In addition to writing a good job description and looking at different recruiting avenues, any small business also has to think about its image while seeking new staff. Many business owners see the number of resumes they get in response to job postings as a sure sign their company is a desirable one to work for. But the business environment is constantly changing, and as a small business owner one of the best ways to ensure your own success is to continuously recruit the top people in your field. In order to do this, you must be prepared to sell your brand to potential recruits.
Just as bad buzz can harm your recruitment chances, a positive image can act in your favour. Positive feedback, like negative feedback, can come from different sources, such as previous employees, clients and even your competition.
For new recruits who may not be familiar with your company, it also comes from the image your company projects in the marketplace through your marketing plan and overall market presence. Your social media presence, your participation in trade organizations or chambers of commerce, and your reputation are all ways your company is present in the larger business environment.
Potential candidates will research your company based on these factors when deciding where they want to work.
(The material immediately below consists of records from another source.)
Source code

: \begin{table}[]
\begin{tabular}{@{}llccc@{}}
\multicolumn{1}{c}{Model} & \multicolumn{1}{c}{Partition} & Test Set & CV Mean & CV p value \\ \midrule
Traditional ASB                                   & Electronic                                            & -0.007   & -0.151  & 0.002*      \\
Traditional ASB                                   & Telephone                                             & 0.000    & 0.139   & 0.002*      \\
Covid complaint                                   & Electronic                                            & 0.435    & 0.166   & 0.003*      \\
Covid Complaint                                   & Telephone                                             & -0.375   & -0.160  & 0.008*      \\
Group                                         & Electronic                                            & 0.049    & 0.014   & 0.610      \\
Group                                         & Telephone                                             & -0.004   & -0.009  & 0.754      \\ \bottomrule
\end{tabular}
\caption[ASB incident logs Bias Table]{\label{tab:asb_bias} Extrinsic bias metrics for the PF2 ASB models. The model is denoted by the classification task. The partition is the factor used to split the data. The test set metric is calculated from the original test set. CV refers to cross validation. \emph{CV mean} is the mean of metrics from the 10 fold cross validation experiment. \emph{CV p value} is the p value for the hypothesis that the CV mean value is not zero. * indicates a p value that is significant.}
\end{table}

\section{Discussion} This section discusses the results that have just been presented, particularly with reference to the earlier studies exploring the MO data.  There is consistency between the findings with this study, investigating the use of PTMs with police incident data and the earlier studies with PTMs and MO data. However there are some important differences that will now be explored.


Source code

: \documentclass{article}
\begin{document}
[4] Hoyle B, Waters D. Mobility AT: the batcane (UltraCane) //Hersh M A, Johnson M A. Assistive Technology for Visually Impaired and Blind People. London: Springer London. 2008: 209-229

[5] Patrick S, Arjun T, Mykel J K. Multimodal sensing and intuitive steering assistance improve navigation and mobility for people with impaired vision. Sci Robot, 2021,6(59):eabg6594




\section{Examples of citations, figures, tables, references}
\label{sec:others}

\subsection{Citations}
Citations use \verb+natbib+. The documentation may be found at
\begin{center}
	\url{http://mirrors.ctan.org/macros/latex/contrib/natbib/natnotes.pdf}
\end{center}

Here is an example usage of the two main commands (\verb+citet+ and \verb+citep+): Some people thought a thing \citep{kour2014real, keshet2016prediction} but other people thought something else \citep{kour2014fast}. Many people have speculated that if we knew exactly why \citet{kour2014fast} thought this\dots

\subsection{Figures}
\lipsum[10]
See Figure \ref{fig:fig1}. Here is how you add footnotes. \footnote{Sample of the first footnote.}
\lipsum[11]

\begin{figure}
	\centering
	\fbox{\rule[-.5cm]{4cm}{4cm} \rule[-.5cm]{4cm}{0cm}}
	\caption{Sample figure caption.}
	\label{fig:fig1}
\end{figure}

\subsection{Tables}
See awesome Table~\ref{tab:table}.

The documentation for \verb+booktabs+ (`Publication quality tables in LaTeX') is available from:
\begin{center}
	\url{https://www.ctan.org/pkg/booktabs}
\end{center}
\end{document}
Hiring the most desirable staff can be a lot like competing for customers.
Before writing a job posting consider the following points:
- What are the advantages of working for your company?
- Why does your company have to offer potential employees that is unique in your market?
- What tangible benefits are offered (ie. health plan, flexible work hours, bonuses, etc.)?
Once you have factored these aspects into your job description and determined the best places to post the listing (as previously discussed, a mixture of social media and traditional avenues), it will be time to short-list and interview candidates.
You should also be highlighting the advantage of working for your company during the interview process and stress the advantages of working for a small company versus a large company.
- Small businesses often provide the chance for employees to do a greater variety of roles and gain more experience than in larger companies.
- When working for a small business, employees tend to have more influence on the overall direction of the business.
If you position your business as a leader in the field during the recruitment process – and have the reputation to back it up – top potential employees will be more likely to want to work for you.